[Menacing rise of a surveillance state is the real essence of the Aadhaar.]

http://indianexpress.com/article/opinion/columns/uidai-aadhaar-card-the-real-beneficiary-4684994/


   - The real beneficiary

The real beneficiaryAadhaar doesn’t empower people, only the state
Written by Reetika Khera
<http://indianexpress.com/profile/author/reetika-khera/> | Published:June
2, 2017 2:15 am

Why are governments resorting to such desperate measures to defend Aadhaar?
Primarily because during UPA 2, they over-sold the benefits of Aadhaar


Peddling long-debunked assertions on savings as facts without any proof is
an old UIDAI strategy. Pandey’s strongest claim, “an independent study by
the World Bank”, reportedly estimates that “Aadhaar can potentially save Rs
72,000 crore every year by plugging leakages.” Actually, the study only
states that “the value of these transfers is estimated to be Rs 70,000
crores ($11.3 billion) per annum”. There is no estimate of potential
savings. Ironically, in the week that the UIDAI revealed its draconian
face, serving a legal notice to those who exposed flaws in the Aadhaar
eco-system, Ajay Pandey (CEO, UIDAI), wrote, “The critics tend to forget
that Aadhaar empowers the people, not the state” (‘Criticisms Without
Aadhaar’, IE, May 13). However, government data reveals that Pandey is
wrong to believe that “Aadhaar empowers the people”.

Pandey claims that Aadhaar has “cleansed delivery databases of fakes,
duplicates and con men/intermediaries”. Job cards and ration cards
cancelled in the course of routine updation (or “cleansing”) drives are
attributed to Aadhaar. In fact, in many cases, the cancellation pre-dates
integration with Aadhaar. For instance, the 20 lakh cards deleted in
2014-15 in West Bengal are credited to Aadhaar-integration though only
15,000 cards were Aadhaar-seeded on March 2015.

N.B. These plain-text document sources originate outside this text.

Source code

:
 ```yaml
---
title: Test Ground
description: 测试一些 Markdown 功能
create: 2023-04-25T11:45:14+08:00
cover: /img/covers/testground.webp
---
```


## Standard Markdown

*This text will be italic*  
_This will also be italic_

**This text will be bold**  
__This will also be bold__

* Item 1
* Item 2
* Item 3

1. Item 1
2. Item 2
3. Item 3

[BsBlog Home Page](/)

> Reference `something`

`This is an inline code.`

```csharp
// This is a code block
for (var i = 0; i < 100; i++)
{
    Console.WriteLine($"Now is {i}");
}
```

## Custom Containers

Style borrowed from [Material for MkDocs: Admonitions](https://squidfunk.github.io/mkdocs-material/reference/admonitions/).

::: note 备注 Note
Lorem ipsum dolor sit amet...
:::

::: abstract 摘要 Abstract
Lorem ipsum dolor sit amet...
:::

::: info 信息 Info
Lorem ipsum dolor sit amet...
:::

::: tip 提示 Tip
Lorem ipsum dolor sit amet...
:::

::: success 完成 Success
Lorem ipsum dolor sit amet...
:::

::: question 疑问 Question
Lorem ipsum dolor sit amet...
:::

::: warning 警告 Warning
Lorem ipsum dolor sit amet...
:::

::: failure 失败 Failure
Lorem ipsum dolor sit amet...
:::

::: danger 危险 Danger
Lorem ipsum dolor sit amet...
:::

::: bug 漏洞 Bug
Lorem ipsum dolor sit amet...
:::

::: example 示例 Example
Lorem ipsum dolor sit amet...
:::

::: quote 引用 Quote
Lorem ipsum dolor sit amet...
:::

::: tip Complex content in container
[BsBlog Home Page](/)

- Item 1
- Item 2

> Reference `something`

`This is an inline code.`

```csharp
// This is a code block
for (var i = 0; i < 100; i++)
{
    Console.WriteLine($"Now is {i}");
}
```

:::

The case of LPG subsidies is well-documented. In July 2015, Chief Economic
Advisor (CEA) Arvind Subramanian wrote in The New York Times that cash
transfers resulted in “estimated savings of about $2 billion”. Yet, Cabinet
Secretariat minutes from November 2015 report only Rs 91 crore savings due
to Aadhaar. Later, the CEA himself clarified that it was potential (not
actual) savings he had in mind, but the government still uses the earlier
figures. The government’s claim on deleted ration cards is also
interesting. Out of 1.2 crore deleted cards, 62 lakh were from West Bengal.
Here’s the catch: All states (except West Bengal) report the number of
cards in terms of families; West Bengal reports individuals. The ministry
ignores the difference in units, adds them up, thus inflating the numbers.

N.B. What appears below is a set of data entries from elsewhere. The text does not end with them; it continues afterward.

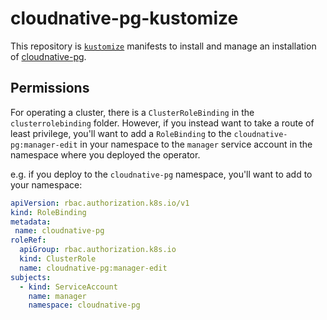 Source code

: # cloudnative-pg-kustomize

This repository is [`kustomize`](https://kustomize.io/) manifests to install and manage an installation of [cloudnative-pg](https://cloudnative-pg.io/).

## Permissions

For operating a cluster, there is a `ClusterRoleBinding` in the `clusterrolebinding` folder. However, if you instead want to take a route of least privilege, you'll want to add a `RoleBinding` to the `cloudnative-pg:manager-edit` in your namespace to the `manager` service account in the namespace where you deployed the operator.

e.g. if you deploy to the `cloudnative-pg` namespace, you'll want to add to your namespace:

```yaml
apiVersion: rbac.authorization.k8s.io/v1
kind: RoleBinding
metadata:
 name: cloudnative-pg
roleRef:
  apiGroup: rbac.authorization.k8s.io
  kind: ClusterRole
  name: cloudnative-pg:manager-edit
subjects:
  - kind: ServiceAccount
    name: manager
    namespace: cloudnative-pg
```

Why are governments resorting to such desperate measures to defend Aadhaar?
Primarily because during UPA 2, they over-sold the benefits of Aadhaar. For
instance, Aadhaar cannot reduce quantity fraud. When a PDS dealer
undersells, whether I am forced to put my thumbprint in a paper register or
a POS machine makes no difference to quantity fraud.

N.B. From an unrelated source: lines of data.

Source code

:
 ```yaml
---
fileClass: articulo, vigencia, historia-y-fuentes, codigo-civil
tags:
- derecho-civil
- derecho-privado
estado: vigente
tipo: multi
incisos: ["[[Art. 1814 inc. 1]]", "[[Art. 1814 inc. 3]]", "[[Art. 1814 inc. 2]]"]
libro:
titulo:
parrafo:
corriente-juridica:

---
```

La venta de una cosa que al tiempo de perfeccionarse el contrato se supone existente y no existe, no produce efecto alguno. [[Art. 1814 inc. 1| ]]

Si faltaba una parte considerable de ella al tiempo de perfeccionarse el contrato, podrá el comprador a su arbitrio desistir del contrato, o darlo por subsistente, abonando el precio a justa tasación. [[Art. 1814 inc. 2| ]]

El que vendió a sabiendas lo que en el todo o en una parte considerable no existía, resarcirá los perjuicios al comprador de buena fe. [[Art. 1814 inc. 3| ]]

Aadhaar cannot enhance inclusion. Possession of Aadhaar alone cannot
guarantee benefits (say, pensions or scholarships), one still has to meet
the eligibility criteria of those programmes. Exclusion from welfare was
rarely due to the lack of ID documents (in a response to an RTI query,
99.97 per cent of those who enrolled in Aadhaar did it on the basis of
existing ID documents). What Aadhaar can fix is identity fraud — for
example, if I illegally get two ration cards or duplicates. But then,
Aadhaar is one among several ways of de-duplication, and not the most
efficient either — smart cards, or even painting the full list of
beneficiaries on panchayat walls works well to identify ghosts and
duplicates!

The key question with respect to identity fraud (and the Aadhaar project)
is what Senior Advocate Arvind Datar asked the government in court (during
the PAN-Aadhaar linkage case), “Did you do any study?” The fact is there is
no reliable evidence on the scale of identity fraud in welfare programmes.
We are told that people are getting their benefits “directly from the
government without middlemen usurping them” due to Aadhaar. Three
clarifications are in order: One, benefits under some of the schemes he
lists have been credited into bank accounts for years, so middlemen were
absent from the payment process to start with. For example, payment of
MGNREGA wages into bank and post office accounts became mandatory in 2009.
Two, where middlemen existed (pensions delivered by a postman who demanded
money), one type of middleman has been replaced by another (banking
correspondents have taken the place of postmen). Three, the Aadhaar
eco-system is breeding an army of middlemen (enrolment, re-enrolment of
biometrics, Aadhaar-seeding, correcting demographic details, etc).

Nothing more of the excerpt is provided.